When eating bread and butter I really like to eat it with peach jam.  I’m not used to buying jams, because the ones you find in the grocery stores are too sugary and, moreover,  I can’t be sure how the fruits used were grown, I prefer local and pesticide free fruits. Peaches are unfortunately always included in the dirty dozen list and it is always best to buy organic. Some might think that if you are going to boil it then you can buy regular peaches, but pesticide residues do not die with boiling, and the way the fruit is grown is not only bad for your health but also for the environment. If you want to make a fruit jam I highly recommend to find some local organic farmer or someone who grow their peaches without the help of any chemical.

If you can’t find or afford organic fruit,  there’s a simple solution: wash it carefully with some baking soda, and peel it, because usually the pesticides accumulates mainly in the peel.

Not so time-consuming as you might think

Some might say that preparing a jam is a long and painstaking process, and that you have to spend half day cooking: I will prove you that making jam can be a breeze, and it’s not necessary to spend hours in front of your stove.

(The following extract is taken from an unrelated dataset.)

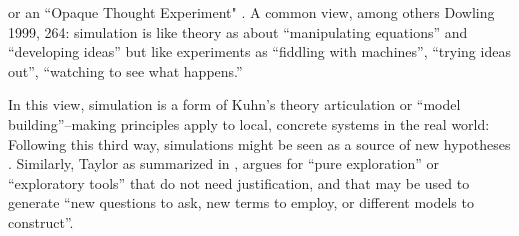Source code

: 
\parencite[31]{Winsberg2010} or an ``Opaque Thought Experiment" \parencite{DiPaolo2000}. A common view, among others Dowling 1999, 264: simulation is like theory as about ``manipulating equations'' and ``developing ideas'' but like experiments as ``fiddling with machines'', ``trying ideas out'', ``watching to see what happens.'' 

In this view, simulation is a form of Kuhn's theory articulation or ``model building''--making principles apply to local, concrete systems in the real world:  Following this third way, simulations might be seen as a source of new hypotheses \parencite{Eldridge}. Similarly, Taylor as summarized in \parencite{Webb2009}, argues for ``pure exploration'' or ``exploratory tools'' that do not need justification, and that may be used to generate ``new questions to ask, new terms to employ, or different models to construct''.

This way you can do it whenever you like, and you will have lot of healthy jam for months to come!

Less sugar more health

Many recipes call for the same amount of sugar and fruit, that’s something that can be easily changed. It’s not necessary and, in my opinion, takes most of the flavor of the fruit away, you’ll end up with a caramelized fruit that tastes like sugar. There are a few tricks to reduce the sugar content in your jam without risking it to go bad easily or grow mold.
1. Pectin
You can buy pectin in grocery stores pretty much everywhere or you can buy it online. Or you can use an apple or 1 lemon to get the pectin you need to thicken your jelly.

2. Agar agar or kuzu
Agar agar or kudzu are natural thickeners that are made from algae, they’re natural and also rich in nutrients, they help with thickening so you won’t need as much sugar.  They’re easily available pretty much everywhere nowadays.

Using less sugar helps in reducing the sugar intake but you will also have the chance to taste the true flavor of the fruit.

Substitutions and other fruits

You can use the same recipe to make jam with apricots, plums, pears or strawberries.
If you want to substitute your sugar with some “non-sugar” alternative such as swerve or stevia or xylitol I cannot guarantee the result will be the same. I would instead use less sugar and make a small batch to see how long it keeps. The taste also might not be the same, one good substitute could be amber maple syrup, but as I said the taste won’t be the same. You could actually make a jam without the sugar,  but it won’t keep for months in the pantry as a classic sugar will. Anyway when using the agar-agar, that turns the water content into jelly, it will stil keep for a long time, especially in the fridge or in a very cool dark place.


  • 1kg very ripe peaches
  • 300gr sugar of choice
  • 2gr of agar-agar powder or 1 tbs of pectin (if you want to make it sugar free, then double the pectin and skip the lemon or the apple)
  • 1/2 tsp of vanilla extract
  • 1 lemon (with skin so organic is best) or 1 apple


Step 1
Wash the peaches thoroughly, pit and cut them into cubes then put the pieces into a pot (you could use also your slow cooker). Prepare enough jars by washing them with boiling water and then rub the interior with some alcohol. You can also sterilize all jars in the oven, just wash them carefully then put them upside-down (without the lid) into the oven at 110° for at least 20min. Boil the lids for 15min to sanitize them as well.
You can sterilize the jars the day before then close them and put them aside covered with a cloth.

Step 2
Add the agar-agar or pectin powder, then squeeze the juice of the lemon and pour it in the pot with the peaches. Cut half of the skin into small pieces (including also a bit of the white part). Cut the other half (without the white) into strips or chop it finely. Add the peel to the pot. I you are using the apple instead of the lemon, cut it into chunks and add them to the pot.

Step 3
Add the sugar and vanilla into the pot with the fruit and cook on medium/low for about 30min, stirring occasionally. Even if it’ll seem too runny, can the jam, it will set once at room temperature, where the pectin or agar-agar will start to gel.

Step 4
Pour the jam into the jars when still boiling, close the lid and put the jars upside down to create an airtight closure.

This jam keeps for a year or more when closed, once opened you can keep it in the refrigerator up to 3 months.